• Task directions:
Check each line below for the word "pensions". How many have it? Answer with the number only.

++++ Input material ++++

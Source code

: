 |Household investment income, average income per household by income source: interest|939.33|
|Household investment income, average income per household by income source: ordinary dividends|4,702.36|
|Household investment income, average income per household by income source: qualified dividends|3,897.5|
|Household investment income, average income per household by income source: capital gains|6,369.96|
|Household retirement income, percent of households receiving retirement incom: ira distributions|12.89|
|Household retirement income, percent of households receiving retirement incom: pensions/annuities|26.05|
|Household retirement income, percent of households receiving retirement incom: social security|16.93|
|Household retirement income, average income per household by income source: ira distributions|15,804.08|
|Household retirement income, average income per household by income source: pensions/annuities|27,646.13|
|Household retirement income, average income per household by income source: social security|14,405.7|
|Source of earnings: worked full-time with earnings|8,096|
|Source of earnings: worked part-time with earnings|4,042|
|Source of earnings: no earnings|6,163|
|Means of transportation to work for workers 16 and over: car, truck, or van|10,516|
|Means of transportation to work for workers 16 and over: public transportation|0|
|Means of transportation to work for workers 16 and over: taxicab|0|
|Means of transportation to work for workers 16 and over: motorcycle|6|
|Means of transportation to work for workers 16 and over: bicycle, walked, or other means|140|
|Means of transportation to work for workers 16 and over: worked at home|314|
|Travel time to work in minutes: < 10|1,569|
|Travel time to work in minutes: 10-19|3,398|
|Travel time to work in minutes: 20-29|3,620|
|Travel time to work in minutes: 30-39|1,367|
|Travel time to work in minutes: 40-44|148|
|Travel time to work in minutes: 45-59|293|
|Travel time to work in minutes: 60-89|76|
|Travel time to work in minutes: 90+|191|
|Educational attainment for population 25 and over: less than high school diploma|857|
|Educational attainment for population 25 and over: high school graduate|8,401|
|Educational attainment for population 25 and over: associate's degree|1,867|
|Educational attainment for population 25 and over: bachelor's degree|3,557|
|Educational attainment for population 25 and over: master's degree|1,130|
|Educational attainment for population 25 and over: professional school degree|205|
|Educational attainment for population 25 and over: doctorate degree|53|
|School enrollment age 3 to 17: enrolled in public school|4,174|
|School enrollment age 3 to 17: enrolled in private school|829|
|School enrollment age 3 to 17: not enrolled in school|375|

++++
++++ Input material ++++

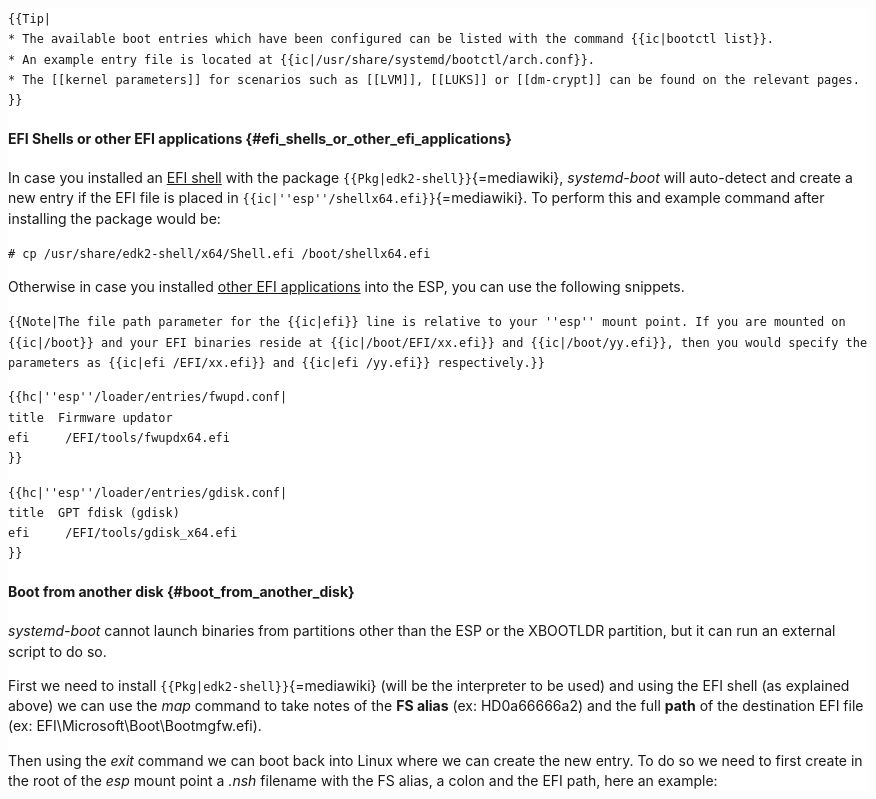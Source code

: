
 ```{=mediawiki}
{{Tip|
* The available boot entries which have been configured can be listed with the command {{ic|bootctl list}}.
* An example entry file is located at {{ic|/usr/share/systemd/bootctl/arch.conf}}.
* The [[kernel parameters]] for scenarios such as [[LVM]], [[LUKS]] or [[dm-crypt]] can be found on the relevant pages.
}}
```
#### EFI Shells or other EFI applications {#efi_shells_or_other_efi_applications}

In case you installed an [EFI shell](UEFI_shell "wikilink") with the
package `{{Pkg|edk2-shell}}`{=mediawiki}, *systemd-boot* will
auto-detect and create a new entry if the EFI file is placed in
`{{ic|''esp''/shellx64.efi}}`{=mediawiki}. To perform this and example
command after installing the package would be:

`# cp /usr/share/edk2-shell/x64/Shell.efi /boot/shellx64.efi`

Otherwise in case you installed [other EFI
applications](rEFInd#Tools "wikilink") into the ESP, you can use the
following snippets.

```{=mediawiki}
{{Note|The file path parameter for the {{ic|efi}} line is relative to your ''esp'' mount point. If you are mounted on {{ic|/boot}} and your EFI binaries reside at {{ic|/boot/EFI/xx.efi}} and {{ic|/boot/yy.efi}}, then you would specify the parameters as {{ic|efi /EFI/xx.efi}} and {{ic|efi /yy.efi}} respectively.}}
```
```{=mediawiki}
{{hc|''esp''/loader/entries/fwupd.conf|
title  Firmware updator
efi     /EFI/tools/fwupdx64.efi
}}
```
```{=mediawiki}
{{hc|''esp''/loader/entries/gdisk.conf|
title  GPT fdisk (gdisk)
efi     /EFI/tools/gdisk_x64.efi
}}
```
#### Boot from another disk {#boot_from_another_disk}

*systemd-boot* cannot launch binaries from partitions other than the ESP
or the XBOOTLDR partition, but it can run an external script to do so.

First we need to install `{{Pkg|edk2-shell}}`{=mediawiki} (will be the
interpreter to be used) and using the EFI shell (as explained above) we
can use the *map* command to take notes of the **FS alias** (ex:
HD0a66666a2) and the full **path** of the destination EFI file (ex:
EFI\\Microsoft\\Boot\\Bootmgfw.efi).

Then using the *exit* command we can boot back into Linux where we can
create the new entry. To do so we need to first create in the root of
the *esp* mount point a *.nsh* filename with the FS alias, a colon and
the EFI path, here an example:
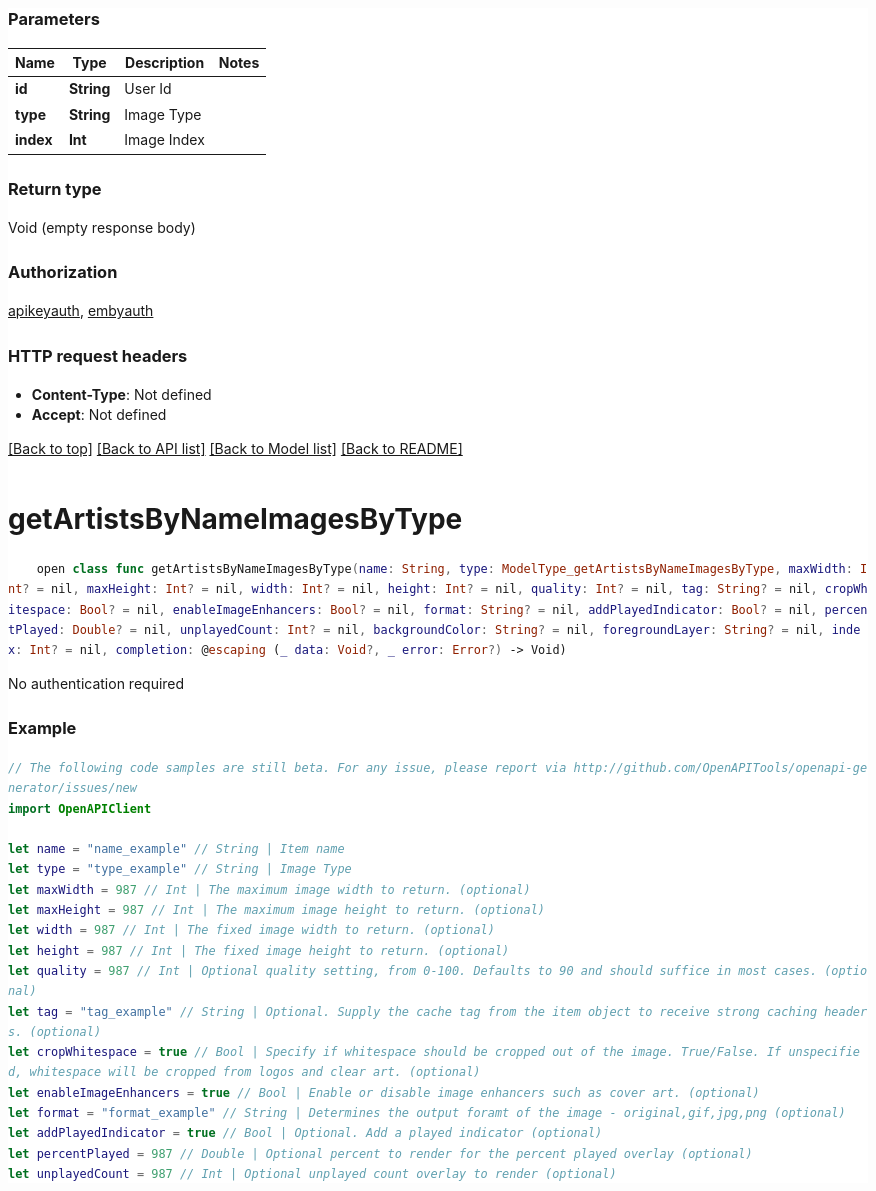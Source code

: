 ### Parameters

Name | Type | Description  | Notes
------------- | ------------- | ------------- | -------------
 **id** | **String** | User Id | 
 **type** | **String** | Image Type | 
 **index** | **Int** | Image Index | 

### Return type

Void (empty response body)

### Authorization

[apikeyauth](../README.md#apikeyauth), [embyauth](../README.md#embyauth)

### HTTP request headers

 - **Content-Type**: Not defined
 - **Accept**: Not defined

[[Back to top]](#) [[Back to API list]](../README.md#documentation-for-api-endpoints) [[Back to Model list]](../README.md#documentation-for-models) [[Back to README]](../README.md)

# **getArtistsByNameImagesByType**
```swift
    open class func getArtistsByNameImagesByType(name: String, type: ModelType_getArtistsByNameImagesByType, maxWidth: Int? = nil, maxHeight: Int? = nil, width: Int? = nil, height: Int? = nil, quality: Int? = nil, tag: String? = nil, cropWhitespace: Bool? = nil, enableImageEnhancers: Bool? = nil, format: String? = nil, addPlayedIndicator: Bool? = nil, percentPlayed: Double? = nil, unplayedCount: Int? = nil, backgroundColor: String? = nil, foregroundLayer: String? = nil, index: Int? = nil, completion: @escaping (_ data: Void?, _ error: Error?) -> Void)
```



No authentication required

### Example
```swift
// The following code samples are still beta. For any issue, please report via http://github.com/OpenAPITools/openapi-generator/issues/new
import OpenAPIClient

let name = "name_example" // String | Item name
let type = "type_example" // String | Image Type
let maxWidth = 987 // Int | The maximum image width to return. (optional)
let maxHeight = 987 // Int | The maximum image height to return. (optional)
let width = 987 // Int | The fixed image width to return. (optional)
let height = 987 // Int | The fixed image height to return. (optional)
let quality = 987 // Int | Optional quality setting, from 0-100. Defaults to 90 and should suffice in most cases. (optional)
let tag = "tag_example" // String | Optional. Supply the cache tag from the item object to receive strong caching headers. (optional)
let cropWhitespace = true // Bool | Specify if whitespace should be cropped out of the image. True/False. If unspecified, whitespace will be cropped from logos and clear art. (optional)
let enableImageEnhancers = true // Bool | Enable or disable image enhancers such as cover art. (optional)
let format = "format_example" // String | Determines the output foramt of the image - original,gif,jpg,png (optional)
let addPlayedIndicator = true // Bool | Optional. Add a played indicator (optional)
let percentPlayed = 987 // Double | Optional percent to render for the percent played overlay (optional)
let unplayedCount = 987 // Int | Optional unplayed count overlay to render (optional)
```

++++

• Answer section:
2